**WORK TASK:** Search the records for the string "intervals" and return each line that has it.

*** Opening of DATA EXTRACT ***

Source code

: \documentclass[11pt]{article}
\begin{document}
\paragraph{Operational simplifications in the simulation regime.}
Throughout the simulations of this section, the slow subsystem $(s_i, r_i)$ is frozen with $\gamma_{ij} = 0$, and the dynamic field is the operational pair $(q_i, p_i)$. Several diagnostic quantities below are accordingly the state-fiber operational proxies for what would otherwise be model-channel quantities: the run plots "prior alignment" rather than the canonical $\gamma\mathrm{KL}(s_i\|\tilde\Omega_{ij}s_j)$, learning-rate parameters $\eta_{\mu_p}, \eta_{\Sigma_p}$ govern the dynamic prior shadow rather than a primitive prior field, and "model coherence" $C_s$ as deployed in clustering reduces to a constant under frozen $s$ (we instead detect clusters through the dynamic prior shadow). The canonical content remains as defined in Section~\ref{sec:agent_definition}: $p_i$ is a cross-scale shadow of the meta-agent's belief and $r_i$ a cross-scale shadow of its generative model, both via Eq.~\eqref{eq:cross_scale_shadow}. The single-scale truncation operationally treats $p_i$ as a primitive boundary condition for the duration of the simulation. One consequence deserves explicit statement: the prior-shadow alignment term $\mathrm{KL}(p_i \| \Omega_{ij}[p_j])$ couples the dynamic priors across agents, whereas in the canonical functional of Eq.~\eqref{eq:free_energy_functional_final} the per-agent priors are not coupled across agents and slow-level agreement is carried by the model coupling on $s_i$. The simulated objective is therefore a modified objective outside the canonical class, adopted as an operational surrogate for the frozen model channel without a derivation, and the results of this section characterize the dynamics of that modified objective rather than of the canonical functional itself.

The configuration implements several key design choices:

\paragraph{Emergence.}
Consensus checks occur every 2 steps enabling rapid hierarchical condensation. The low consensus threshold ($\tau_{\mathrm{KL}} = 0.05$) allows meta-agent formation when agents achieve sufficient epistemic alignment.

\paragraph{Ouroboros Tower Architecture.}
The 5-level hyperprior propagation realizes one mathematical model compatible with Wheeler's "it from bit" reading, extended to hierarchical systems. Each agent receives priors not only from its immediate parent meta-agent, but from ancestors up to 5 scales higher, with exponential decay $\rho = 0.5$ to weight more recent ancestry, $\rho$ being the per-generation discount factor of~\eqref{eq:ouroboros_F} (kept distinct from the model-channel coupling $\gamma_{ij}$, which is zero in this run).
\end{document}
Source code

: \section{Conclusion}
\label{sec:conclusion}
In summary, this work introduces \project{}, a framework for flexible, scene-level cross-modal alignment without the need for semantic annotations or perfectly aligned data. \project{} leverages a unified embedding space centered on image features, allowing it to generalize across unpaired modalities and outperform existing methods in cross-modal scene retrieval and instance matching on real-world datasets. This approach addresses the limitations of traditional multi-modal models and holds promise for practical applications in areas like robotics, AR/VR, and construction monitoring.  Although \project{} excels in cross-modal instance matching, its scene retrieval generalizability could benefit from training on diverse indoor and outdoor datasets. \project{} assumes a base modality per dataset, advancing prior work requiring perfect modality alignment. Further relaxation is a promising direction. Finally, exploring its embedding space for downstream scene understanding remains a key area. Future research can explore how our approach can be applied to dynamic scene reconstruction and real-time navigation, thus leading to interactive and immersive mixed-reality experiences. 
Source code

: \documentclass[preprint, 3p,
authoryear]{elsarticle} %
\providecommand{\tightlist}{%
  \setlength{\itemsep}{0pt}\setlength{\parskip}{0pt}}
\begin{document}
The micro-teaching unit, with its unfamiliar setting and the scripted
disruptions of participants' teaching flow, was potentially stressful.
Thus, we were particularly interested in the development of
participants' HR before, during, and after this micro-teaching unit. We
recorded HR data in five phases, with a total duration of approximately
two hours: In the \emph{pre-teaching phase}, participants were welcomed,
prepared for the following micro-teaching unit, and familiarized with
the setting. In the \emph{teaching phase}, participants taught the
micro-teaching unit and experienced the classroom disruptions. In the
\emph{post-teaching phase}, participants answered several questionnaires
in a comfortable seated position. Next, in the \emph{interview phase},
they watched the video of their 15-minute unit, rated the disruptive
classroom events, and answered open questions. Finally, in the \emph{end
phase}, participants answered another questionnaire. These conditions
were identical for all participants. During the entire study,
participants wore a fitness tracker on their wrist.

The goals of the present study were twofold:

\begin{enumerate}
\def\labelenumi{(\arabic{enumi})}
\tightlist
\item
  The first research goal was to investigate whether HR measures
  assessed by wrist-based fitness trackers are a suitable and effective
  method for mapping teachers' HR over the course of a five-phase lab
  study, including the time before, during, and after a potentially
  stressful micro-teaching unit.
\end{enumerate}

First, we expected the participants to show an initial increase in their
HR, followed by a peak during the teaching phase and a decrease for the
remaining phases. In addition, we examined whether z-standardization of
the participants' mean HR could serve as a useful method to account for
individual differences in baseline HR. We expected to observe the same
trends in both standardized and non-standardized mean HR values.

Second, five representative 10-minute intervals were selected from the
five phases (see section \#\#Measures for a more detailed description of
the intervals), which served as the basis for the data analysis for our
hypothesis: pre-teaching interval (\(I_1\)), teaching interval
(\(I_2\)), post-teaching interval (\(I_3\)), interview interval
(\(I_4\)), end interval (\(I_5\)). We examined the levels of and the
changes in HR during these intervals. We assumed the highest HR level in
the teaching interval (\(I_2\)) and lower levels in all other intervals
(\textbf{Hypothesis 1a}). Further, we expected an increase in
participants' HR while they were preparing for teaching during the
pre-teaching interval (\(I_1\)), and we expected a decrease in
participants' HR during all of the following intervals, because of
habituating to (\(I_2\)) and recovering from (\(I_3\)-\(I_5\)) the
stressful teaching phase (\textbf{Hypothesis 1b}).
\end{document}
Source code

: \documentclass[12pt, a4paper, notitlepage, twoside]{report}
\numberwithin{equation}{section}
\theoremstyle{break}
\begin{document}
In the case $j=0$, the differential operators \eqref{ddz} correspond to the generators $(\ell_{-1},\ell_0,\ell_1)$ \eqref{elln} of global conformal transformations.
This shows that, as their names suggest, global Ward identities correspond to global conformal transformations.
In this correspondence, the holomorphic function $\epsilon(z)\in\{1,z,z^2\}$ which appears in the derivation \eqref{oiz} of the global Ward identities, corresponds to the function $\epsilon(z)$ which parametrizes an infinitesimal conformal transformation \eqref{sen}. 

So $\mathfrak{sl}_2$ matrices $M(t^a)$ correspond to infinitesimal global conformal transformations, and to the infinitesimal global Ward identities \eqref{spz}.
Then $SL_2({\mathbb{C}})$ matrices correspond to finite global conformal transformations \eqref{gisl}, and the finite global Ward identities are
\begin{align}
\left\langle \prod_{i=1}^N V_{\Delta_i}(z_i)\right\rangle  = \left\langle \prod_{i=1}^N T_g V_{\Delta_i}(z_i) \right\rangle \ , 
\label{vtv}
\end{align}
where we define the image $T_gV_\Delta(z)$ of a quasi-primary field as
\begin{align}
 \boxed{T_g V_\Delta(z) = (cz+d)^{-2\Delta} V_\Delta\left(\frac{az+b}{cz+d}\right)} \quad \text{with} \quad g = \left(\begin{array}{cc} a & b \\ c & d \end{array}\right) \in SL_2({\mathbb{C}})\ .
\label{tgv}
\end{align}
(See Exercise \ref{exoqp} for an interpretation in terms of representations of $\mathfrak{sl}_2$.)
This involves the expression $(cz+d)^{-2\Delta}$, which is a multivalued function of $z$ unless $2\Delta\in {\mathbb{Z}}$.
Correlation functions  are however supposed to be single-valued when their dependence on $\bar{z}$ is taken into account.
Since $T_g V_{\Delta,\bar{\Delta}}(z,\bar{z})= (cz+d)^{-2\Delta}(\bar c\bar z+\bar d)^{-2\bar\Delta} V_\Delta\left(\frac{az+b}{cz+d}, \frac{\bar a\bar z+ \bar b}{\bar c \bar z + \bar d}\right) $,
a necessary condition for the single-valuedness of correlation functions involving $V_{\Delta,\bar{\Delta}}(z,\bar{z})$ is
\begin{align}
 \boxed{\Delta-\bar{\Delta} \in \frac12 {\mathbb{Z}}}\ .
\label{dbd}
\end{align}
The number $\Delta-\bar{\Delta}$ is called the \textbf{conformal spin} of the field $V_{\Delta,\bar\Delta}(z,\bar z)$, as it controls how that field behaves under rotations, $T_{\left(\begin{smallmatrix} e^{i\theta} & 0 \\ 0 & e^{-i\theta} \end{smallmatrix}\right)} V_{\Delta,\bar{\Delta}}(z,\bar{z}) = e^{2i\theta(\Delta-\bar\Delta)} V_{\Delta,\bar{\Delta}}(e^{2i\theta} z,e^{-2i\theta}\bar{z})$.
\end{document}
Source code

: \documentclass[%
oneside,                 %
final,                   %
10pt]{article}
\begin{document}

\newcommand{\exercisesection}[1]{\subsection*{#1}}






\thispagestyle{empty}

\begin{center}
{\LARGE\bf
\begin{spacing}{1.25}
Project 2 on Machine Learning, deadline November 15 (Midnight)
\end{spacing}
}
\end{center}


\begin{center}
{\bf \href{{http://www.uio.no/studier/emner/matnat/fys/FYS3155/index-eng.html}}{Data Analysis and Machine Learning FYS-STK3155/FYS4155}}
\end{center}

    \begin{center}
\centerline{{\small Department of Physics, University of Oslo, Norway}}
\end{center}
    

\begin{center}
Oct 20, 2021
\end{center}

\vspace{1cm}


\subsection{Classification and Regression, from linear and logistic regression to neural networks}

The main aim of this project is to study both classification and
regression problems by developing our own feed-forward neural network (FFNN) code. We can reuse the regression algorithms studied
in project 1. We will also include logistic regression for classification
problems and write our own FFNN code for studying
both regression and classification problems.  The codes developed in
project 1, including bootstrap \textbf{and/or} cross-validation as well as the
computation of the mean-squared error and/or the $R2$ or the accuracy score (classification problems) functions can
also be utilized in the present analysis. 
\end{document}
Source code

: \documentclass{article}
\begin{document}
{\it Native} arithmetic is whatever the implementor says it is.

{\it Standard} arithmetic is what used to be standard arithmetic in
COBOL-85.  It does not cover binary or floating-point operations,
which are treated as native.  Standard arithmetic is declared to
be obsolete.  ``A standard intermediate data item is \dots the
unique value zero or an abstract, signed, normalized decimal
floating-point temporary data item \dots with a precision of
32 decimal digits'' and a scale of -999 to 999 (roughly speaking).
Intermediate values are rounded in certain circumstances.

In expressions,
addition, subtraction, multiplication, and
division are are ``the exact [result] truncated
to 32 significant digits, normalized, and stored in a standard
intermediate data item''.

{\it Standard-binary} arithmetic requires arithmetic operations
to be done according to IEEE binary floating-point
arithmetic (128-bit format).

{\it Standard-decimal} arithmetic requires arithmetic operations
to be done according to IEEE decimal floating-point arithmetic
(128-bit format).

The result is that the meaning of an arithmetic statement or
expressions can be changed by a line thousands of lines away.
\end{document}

*** Close of DATA EXTRACT ***

**WRITTEN REPLY:**
Second, five representative 10-minute intervals were selected from the
the intervals), which served as the basis for the data analysis for our
changes in HR during these intervals. We assumed the highest HR level in
the teaching interval (\(I_2\)) and lower levels in all other intervals
participants' HR during all of the following intervals, because of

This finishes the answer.